They're actually 14", and you're right I would'nt have been able to stay in em anyway. And they put my sleeve in lower than I wanted too:furious:. It's been that way so long now I almost forgot. I used the short trusses because of the grade of the land it kept my entry level as low as I could get at that span. Things never seem to go quite as we plan em sometimes.


----------



## Airgap (Dec 18, 2008)

104":thumbup:


----------



## Airgap (Dec 18, 2008)

Bill said:


> ILPlumber, it looks like to me he can use a drop ceiling and hide the pipes and the duct work.


 Someday, I'll be broke for ever now


----------



## ILPlumber (Jun 17, 2008)

airgap said:


> 104":thumbup:


Aww. crap. I'm gonna have to recalibrate these things:jester:


----------



## Bill (Jun 17, 2008)

ILPlumber said:


> Aww. crap.
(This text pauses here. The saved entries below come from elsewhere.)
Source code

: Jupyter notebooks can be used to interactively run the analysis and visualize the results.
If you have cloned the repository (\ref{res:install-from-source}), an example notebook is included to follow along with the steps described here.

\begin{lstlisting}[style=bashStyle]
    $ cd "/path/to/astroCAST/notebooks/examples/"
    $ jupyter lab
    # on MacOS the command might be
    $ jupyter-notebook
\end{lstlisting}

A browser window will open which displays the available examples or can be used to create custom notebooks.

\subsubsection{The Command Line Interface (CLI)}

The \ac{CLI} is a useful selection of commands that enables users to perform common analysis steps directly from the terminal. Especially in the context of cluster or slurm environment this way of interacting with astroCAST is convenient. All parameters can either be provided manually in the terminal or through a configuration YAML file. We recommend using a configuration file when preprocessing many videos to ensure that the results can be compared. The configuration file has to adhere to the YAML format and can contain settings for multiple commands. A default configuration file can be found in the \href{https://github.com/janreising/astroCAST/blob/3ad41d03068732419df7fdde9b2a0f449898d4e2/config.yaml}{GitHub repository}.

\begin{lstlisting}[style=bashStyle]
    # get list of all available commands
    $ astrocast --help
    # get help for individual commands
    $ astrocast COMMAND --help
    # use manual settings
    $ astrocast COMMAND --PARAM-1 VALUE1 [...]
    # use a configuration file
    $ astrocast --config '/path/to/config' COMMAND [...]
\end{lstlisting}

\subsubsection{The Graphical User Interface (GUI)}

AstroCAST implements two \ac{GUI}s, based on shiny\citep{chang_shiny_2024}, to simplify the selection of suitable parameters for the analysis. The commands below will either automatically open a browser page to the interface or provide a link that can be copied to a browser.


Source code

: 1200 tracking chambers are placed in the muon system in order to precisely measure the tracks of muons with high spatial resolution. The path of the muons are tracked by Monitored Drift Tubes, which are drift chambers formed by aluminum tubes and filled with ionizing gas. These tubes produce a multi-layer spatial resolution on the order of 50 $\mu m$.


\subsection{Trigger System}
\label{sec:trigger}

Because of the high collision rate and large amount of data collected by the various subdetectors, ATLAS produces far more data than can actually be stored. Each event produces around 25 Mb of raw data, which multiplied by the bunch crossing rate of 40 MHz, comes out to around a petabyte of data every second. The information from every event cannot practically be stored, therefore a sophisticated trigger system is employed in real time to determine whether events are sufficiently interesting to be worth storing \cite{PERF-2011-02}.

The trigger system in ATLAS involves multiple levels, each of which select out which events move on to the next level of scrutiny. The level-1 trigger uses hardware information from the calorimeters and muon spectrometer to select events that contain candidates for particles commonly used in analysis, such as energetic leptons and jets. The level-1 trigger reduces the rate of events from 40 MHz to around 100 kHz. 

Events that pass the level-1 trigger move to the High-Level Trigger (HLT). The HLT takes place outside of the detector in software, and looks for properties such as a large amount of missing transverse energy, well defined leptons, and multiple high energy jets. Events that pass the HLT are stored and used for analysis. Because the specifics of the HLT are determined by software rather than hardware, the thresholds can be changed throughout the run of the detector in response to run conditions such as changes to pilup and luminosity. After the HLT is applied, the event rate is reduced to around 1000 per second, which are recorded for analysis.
I'm gonna have to recalibrate these things:jester:


Thats just from staring at the puter too much:laughing:


----------



## Airgap (Dec 18, 2008)

*one more*


----------



## DUNBAR PLUMBING (Sep 11, 2008)

I like working around those joists; make life really nice running water lines.

I don't know about the rest of you, but cutting 20" pieces and coupling a run 20' long is ridiculous, especially when I started years ago by drilling the very bottom of the joists and nail plating them.


AFAIK, none of those houses fell down, but I have seen joists crack from those holes and span a long distance, destroying the integrity of distributing load.


----------



## WestCoastPlumber (Jun 17, 2008)

Looks good, but I only see 1 strap, here, you need strapping every 4' on plastic.

I would use zip sticks, it would look real clean.

good job! Looks straight and `clean, not all bowed :thumbsup:


----------



## Airgap (Dec 18, 2008)

WestCoastPlumber said:


> Looks good, but I only see 1 strap, here, you need strapping every 4' on plastic.
> 
> I would use zip sticks, it would look real clean.
> 
> good job! Looks straight and `clean, not all bowed :thumbsup:


 Good eye, that was before I went back and put the rest of my hangers in. I probably shoulda used zip sticks, but I just put in more straps. It's 4' here too.


----------



## Airgap (Dec 18, 2008)

*Septic system*


----------



## Airgap (Dec 18, 2008)

*couple more*


----------



## Airgap (Dec 18, 2008)




----------



## Airgap (Dec 18, 2008)




----------



## TDB (Jun 25, 2008)

drop ceiling is the way to go. i always like to have non destructable access to mechanics...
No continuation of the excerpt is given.